Most of you might have watched or at least heard about the popular Netflix series ‘Queen’s Gambit’. This series had excellently captured the struggles of women in society and one of the best examples of gender bias.
PiCTURE CREDIT: PHIL BRAY/NETFLIX
We all know that society is biased for ages. Bias based on gender, race, age, socioeconomic status, etc have consciously or unconsciously been part of human thoughts and actions. In this modern society with the help of raising awareness, most of us are coming forward to fight against discrimination and prejudice that is affecting human decision-making.
But what about the decision-making done by intelligent systems and applications that are increasingly becoming an inevitable part of our lives?
These intelligent applications are built on data supplied by humans. When the bias is present in human thoughts and actions, there is no surprise that the intelligent applications that we are developing are inheriting this bias from us.
Consider an NLP application fills a sentence as ‘Father is to doctor as a mother is to nurse’.
The above NLP example is directly linked to the gender inequality present in society.
Consider more examples:
Why did one of the popular AI-based recruitment software biased against women applicants?
Why did Siri and Alexa show gender bias initially?
There are many reports that a lot of image processing applications fail to recognize women, especially dark-skinned women.

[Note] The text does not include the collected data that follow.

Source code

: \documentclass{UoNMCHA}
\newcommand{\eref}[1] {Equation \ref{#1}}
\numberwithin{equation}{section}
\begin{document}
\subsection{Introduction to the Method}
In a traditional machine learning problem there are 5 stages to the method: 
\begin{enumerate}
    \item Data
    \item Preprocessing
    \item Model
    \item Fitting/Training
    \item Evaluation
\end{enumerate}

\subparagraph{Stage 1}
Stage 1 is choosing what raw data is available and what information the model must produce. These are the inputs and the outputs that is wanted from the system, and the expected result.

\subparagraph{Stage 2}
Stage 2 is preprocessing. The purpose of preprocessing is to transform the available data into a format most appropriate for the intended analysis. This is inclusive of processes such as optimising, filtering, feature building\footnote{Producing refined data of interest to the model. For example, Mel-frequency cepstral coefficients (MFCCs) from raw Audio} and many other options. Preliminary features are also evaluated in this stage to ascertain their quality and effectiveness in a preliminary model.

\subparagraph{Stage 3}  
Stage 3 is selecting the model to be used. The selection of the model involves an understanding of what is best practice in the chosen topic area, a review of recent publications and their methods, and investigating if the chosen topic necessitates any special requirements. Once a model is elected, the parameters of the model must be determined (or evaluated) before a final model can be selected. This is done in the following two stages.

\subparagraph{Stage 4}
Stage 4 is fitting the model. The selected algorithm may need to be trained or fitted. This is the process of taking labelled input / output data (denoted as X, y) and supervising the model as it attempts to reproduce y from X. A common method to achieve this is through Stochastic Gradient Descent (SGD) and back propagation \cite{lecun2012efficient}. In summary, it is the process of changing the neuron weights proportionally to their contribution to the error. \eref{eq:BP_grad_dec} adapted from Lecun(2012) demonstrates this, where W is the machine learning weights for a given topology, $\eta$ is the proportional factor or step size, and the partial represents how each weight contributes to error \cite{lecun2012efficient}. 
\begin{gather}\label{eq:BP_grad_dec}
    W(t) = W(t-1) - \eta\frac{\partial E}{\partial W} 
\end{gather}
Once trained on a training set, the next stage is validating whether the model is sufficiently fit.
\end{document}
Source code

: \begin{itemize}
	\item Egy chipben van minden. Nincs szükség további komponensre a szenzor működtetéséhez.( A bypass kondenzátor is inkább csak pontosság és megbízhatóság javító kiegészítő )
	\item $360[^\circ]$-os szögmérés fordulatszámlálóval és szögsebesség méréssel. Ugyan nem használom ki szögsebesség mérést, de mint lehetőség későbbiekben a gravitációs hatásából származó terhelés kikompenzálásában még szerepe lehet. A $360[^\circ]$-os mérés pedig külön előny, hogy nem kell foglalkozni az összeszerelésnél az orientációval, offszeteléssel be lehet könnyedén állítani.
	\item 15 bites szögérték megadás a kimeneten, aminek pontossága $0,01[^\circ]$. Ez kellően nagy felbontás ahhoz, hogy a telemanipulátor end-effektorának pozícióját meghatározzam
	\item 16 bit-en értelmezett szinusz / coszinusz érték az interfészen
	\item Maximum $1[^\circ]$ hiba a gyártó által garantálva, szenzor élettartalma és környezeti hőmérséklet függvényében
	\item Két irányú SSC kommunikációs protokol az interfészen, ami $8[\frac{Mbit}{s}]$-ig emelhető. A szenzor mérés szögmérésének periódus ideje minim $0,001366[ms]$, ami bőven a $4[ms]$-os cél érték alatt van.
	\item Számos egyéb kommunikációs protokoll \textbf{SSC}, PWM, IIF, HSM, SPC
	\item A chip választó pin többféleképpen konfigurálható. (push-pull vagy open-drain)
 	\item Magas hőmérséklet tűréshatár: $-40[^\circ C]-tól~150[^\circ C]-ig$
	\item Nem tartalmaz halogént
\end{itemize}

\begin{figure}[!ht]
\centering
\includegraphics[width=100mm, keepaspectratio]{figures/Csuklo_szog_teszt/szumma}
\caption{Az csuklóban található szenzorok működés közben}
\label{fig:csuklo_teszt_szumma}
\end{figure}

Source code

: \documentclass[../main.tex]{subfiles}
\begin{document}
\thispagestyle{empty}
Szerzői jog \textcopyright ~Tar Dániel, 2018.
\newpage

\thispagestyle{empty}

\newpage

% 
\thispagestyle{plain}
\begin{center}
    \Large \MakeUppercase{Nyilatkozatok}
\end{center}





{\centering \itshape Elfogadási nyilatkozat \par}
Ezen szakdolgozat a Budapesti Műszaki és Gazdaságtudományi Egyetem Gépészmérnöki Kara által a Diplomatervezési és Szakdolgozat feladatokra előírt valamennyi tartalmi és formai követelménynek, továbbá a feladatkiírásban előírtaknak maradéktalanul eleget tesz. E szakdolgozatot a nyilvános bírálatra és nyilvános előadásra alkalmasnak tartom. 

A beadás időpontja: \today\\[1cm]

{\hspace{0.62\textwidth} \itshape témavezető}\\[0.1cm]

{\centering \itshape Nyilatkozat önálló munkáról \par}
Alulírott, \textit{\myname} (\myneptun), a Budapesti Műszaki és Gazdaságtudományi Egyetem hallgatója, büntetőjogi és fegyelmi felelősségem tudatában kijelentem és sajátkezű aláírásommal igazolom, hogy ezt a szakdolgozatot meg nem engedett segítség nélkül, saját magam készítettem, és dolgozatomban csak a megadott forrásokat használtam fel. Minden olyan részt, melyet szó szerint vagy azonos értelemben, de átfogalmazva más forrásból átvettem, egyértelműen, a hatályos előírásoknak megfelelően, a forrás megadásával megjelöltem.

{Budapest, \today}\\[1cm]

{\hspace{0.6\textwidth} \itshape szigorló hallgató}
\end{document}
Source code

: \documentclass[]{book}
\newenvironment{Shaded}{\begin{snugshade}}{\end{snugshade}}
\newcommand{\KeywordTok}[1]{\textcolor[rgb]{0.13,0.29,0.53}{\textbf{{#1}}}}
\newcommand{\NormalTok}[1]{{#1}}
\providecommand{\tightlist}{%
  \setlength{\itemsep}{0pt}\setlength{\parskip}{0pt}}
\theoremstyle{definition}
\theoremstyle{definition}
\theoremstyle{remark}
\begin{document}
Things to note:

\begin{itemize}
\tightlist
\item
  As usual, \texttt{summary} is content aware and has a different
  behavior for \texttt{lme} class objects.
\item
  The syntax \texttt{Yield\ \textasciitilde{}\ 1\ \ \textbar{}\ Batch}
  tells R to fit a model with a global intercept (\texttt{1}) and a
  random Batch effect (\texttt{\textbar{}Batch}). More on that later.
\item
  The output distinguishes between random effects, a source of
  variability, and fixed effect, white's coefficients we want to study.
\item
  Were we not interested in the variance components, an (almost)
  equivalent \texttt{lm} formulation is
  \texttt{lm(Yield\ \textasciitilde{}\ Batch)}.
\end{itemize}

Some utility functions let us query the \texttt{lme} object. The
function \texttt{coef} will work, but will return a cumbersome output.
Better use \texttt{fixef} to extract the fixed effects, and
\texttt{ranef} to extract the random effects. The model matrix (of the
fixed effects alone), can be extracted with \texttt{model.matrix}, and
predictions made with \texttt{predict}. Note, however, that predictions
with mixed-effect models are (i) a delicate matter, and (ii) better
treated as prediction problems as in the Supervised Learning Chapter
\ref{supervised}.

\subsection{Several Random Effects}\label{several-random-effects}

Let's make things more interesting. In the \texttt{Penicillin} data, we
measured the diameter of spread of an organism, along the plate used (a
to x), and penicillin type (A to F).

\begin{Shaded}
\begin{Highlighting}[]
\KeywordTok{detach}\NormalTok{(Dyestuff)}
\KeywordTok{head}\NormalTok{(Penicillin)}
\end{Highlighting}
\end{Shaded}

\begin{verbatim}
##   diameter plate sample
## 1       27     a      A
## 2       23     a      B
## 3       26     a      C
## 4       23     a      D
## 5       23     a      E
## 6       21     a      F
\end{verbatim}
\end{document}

Why did the AI-based decision support application fail to identify criminals belonging to a particular race?
Why is this bias in the output given by these ML/AI applications?
Because the Machine Learning / AI applications that we design learn from the data that we feed to them. The data we feed contains the prejudices and inequalities that exist in the human world consciously or unconsciously.
We are in the race to build smart cities, smart buildings using the advancements in technology. What happens when an automatic door opener in your office fails to recognize a person based on his/her skin color?
As Data Scientists/ Data Analysts/Machine Learning Engineers and AI practitioners, we know that if our data sample does not represent the whole population, then our results are not statistically significant. Which means that we do not get accurate results.
Machine Learning models built on such data would perform worse on underrepresented data.
Picture source: https://link.springer.com/article/10.1007/s13555-020-00372-0
Consider an example from one of the critical domains, Healthcare, where data bias would result in devastating results.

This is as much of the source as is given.